§ REQUIRED ACTION: Exactly and in full, give the records again.

** Opening RAW DATA block **

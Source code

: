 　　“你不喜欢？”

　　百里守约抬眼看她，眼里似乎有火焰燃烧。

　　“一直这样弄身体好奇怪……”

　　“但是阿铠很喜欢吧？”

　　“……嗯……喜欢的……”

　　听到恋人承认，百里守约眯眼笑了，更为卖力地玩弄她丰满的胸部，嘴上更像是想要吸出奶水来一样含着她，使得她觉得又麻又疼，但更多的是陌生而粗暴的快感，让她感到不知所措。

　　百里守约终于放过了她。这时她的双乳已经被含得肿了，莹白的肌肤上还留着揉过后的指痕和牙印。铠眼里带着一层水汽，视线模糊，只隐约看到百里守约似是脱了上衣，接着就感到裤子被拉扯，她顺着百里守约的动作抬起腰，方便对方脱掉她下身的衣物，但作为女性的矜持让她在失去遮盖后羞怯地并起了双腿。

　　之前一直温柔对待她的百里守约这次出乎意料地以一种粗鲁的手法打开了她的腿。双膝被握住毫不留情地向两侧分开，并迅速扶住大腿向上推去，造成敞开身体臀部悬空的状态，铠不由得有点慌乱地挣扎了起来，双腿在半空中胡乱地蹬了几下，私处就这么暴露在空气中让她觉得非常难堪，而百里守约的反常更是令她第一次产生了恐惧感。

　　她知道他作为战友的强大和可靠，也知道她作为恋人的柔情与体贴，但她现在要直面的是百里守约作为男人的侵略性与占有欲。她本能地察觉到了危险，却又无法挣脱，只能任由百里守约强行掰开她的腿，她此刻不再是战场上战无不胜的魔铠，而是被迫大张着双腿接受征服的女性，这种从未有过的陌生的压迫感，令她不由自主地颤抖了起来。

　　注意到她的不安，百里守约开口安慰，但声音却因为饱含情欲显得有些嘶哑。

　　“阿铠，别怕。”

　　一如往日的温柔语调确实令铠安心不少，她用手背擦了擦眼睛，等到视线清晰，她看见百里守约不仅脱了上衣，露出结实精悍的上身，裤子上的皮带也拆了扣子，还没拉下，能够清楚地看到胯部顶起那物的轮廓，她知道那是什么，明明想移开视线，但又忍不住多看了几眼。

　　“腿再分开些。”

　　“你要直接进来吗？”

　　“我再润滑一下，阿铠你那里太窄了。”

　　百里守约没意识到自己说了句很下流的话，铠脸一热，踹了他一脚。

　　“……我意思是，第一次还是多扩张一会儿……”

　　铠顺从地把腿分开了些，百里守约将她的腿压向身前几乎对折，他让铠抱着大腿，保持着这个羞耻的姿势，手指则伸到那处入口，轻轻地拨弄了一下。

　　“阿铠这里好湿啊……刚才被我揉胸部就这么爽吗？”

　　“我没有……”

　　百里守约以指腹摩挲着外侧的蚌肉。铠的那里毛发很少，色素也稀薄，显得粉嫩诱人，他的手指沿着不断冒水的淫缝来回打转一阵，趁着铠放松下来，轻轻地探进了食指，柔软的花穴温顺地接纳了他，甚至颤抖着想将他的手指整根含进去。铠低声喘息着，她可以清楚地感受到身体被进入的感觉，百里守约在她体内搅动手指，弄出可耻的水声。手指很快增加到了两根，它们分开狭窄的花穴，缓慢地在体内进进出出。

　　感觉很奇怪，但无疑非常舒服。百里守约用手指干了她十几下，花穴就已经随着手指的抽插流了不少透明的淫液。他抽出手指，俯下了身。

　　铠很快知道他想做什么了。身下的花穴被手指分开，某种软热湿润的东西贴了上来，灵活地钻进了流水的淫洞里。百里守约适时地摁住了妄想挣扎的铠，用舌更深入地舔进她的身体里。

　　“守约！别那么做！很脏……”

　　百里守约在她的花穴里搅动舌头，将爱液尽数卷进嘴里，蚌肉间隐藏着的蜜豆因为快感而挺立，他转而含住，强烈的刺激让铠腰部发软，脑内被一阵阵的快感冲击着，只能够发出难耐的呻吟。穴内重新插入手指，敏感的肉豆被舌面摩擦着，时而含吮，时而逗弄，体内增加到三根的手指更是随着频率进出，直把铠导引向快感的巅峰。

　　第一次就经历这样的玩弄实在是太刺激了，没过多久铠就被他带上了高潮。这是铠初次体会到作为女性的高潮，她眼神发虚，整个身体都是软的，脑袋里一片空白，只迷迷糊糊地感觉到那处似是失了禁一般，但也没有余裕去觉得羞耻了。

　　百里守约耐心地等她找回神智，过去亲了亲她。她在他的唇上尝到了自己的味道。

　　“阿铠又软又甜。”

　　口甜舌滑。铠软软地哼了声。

** Closing RAW DATA block **

§ RESULT OF THIS EXERCISE:
Source code

: 　　“你不喜欢？”

　　百里守约抬眼看她，眼里似乎有火焰燃烧。

　　“一直这样弄身体好奇怪……”

　　“但是阿铠很喜欢吧？”

　　“……嗯……喜欢的……”

　　听到恋人承认，百里守约眯眼笑了，更为卖力地玩弄她丰满的胸部，嘴上更像是想要吸出奶水来一样含着她，使得她觉得又麻又疼，但更多的是陌生而粗暴的快感，让她感到不知所措。

　　百里守约终于放过了她。这时她的双乳已经被含得肿了，莹白的肌肤上还留着揉过后的指痕和牙印。铠眼里带着一层水汽，视线模糊，只隐约看到百里守约似是脱了上衣，接着就感到裤子被拉扯，她顺着百里守约的动作抬起腰，方便对方脱掉她下身的衣物，但作为女性的矜持让她在失去遮盖后羞怯地并起了双腿。

　　之前一直温柔对待她的百里守约这次出乎意料地以一种粗鲁的手法打开了她的腿。双膝被握住毫不留情地向两侧分开，并迅速扶住大腿向上推去，造成敞开身体臀部悬空的状态，铠不由得有点慌乱地挣扎了起来，双腿在半空中胡乱地蹬了几下，私处就这么暴露在空气中让她觉得非常难堪，而百里守约的反常更是令她第一次产生了恐惧感。

　　她知道他作为战友的强大和可靠，也知道她作为恋人的柔情与体贴，但她现在要直面的是百里守约作为男人的侵略性与占有欲。她本能地察觉到了危险，却又无法挣脱，只能任由百里守约强行掰开她的腿，她此刻不再是战场上战无不胜的魔铠，而是被迫大张着双腿接受征服的女性，这种从未有过的陌生的压迫感，令她不由自主地颤抖了起来。

　　注意到她的不安，百里守约开口安慰，但声音却因为饱含情欲显得有些嘶哑。

　　“阿铠，别怕。”

　　一如往日的温柔语调确实令铠安心不少，她用手背擦了擦眼睛，等到视线清晰，她看见百里守约不仅脱了上衣，露出结实精悍的上身，裤子上的皮带也拆了扣子，还没拉下，能够清楚地看到胯部顶起那物的轮廓，她知道那是什么，明明想移开视线，但又忍不住多看了几眼。

　　“腿再分开些。”

　　“你要直接进来吗？”

　　“我再润滑一下，阿铠你那里太窄了。”

　　百里守约没意识到自己说了句很下流的话，铠脸一热，踹了他一脚。

　　“……我意思是，第一次还是多扩张一会儿……”

　　铠顺从地把腿分开了些，百里守约将她的腿压向身前几乎对折，他让铠抱着大腿，保持着这个羞耻的姿势，手指则伸到那处入口，轻轻地拨弄了一下。

　　“阿铠这里好湿啊……刚才被我揉胸部就这么爽吗？”

　　“我没有……”

　　百里守约以指腹摩挲着外侧的蚌肉。铠的那里毛发很少，色素也稀薄，显得粉嫩诱人，他的手指沿着不断冒水的淫缝来回打转一阵，趁着铠放松下来，轻轻地探进了食指，柔软的花穴温顺地接纳了他，甚至颤抖着想将他的手指整根含进去。铠低声喘息着，她可以清楚地感受到身体被进入的感觉，百里守约在她体内搅动手指，弄出可耻的水声。手指很快增加到了两根，它们分开狭窄的花穴，缓慢地在体内进进出出。

　　感觉很奇怪，但无疑非常舒服。百里守约用手指干了她十几下，花穴就已经随着手指的抽插流了不少透明的淫液。他抽出手指，俯下了身。

　　铠很快知道他想做什么了。身下的花穴被手指分开，某种软热湿润的东西贴了上来，灵活地钻进了流水的淫洞里。百里守约适时地摁住了妄想挣扎的铠，用舌更深入地舔进她的身体里。

　　“守约！别那么做！很脏……”

　　百里守约在她的花穴里搅动舌头，将爱液尽数卷进嘴里，蚌肉间隐藏着的蜜豆因为快感而挺立，他转而含住，强烈的刺激让铠腰部发软，脑内被一阵阵的快感冲击着，只能够发出难耐的呻吟。穴内重新插入手指，敏感的肉豆被舌面摩擦着，时而含吮，时而逗弄，体内增加到三根的手指更是随着频率进出，直把铠导引向快感的巅峰。

　　第一次就经历这样的玩弄实在是太刺激了，没过多久铠就被他带上了高潮。这是铠初次体会到作为女性的高潮，她眼神发虚，整个身体都是软的，脑袋里一片空白，只迷迷糊糊地感觉到那处似是失了禁一般，但也没有余裕去觉得羞耻了。

　　百里守约耐心地等她找回神智，过去亲了亲她。她在他的唇上尝到了自己的味道。

　　“阿铠又软又甜。”

　　口甜舌滑。铠软软地哼了声。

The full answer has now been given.